• [What this task involves]
Check each line of the records below and collect those that include the word "HttpClientModule".

• [Stored data entries]
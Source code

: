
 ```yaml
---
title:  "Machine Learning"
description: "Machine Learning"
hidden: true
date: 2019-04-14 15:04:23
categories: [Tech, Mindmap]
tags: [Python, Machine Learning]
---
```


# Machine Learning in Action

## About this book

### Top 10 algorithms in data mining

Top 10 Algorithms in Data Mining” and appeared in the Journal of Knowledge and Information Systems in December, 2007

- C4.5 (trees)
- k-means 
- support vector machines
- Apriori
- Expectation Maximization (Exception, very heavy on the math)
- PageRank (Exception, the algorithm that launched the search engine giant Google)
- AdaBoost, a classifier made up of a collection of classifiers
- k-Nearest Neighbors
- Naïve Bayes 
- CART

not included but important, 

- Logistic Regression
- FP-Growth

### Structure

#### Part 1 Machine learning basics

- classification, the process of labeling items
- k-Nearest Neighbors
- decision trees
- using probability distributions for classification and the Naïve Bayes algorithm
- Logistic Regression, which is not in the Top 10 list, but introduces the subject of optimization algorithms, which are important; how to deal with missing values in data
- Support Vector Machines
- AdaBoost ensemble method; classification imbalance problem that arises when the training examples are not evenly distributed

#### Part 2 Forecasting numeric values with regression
---
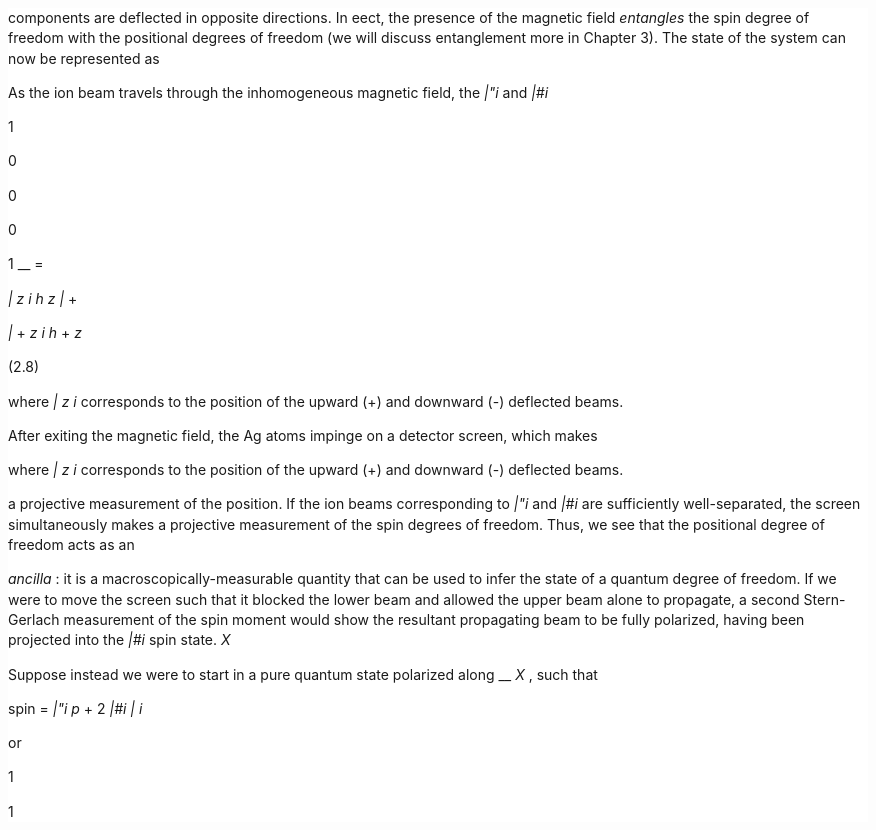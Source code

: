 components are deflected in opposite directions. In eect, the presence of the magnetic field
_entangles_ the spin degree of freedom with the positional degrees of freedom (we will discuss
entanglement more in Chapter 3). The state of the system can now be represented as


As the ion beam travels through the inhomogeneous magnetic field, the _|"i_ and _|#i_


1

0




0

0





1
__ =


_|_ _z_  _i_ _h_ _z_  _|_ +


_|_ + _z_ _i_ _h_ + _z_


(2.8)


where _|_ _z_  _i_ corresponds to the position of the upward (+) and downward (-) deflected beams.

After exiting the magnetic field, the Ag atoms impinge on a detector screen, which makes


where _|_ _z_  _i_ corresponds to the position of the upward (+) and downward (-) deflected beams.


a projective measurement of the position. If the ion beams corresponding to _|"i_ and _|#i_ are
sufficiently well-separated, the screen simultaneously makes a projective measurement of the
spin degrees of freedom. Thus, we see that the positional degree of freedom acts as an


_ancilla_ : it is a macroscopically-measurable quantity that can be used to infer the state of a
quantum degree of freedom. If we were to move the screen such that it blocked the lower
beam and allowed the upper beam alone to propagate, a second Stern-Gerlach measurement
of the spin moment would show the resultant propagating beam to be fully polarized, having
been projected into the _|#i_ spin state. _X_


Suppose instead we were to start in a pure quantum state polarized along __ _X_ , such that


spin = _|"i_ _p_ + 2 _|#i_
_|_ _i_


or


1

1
---
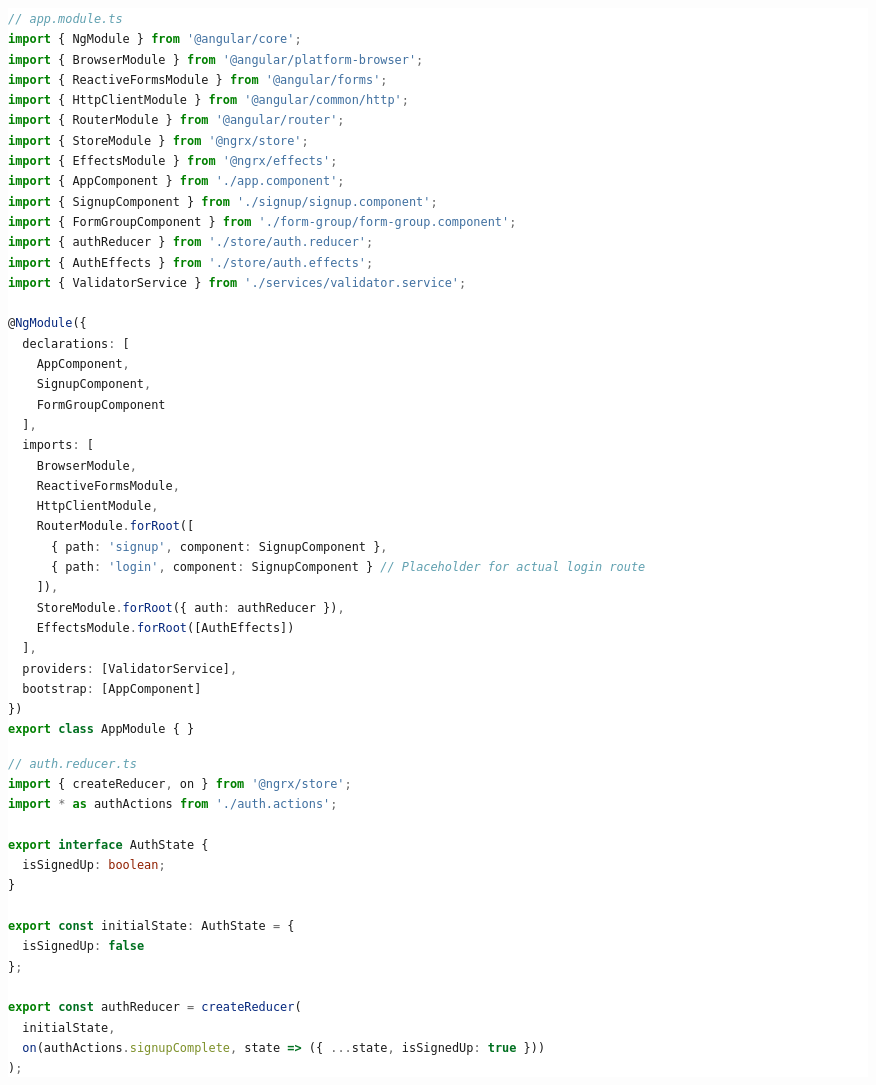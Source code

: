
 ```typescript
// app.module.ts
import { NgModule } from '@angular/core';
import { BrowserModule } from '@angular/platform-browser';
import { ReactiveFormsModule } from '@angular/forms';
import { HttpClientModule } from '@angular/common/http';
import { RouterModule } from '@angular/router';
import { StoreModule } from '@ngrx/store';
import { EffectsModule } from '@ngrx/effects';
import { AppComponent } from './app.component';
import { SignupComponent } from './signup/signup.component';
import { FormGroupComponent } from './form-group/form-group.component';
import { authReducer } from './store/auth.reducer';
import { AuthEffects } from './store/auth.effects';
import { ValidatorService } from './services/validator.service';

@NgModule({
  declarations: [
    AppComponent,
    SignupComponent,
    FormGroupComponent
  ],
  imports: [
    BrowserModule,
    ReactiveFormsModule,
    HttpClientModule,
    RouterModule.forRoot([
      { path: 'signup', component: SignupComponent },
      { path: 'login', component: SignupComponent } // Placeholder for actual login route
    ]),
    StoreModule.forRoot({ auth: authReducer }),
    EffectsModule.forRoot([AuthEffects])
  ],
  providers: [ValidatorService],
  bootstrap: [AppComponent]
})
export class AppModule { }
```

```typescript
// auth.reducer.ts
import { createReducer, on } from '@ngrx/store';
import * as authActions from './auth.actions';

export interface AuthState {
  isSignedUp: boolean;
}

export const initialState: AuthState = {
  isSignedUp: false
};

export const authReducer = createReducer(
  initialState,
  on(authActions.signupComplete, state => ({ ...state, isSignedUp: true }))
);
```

• [Final answer]
import { HttpClientModule } from '@angular/common/http';
    HttpClientModule,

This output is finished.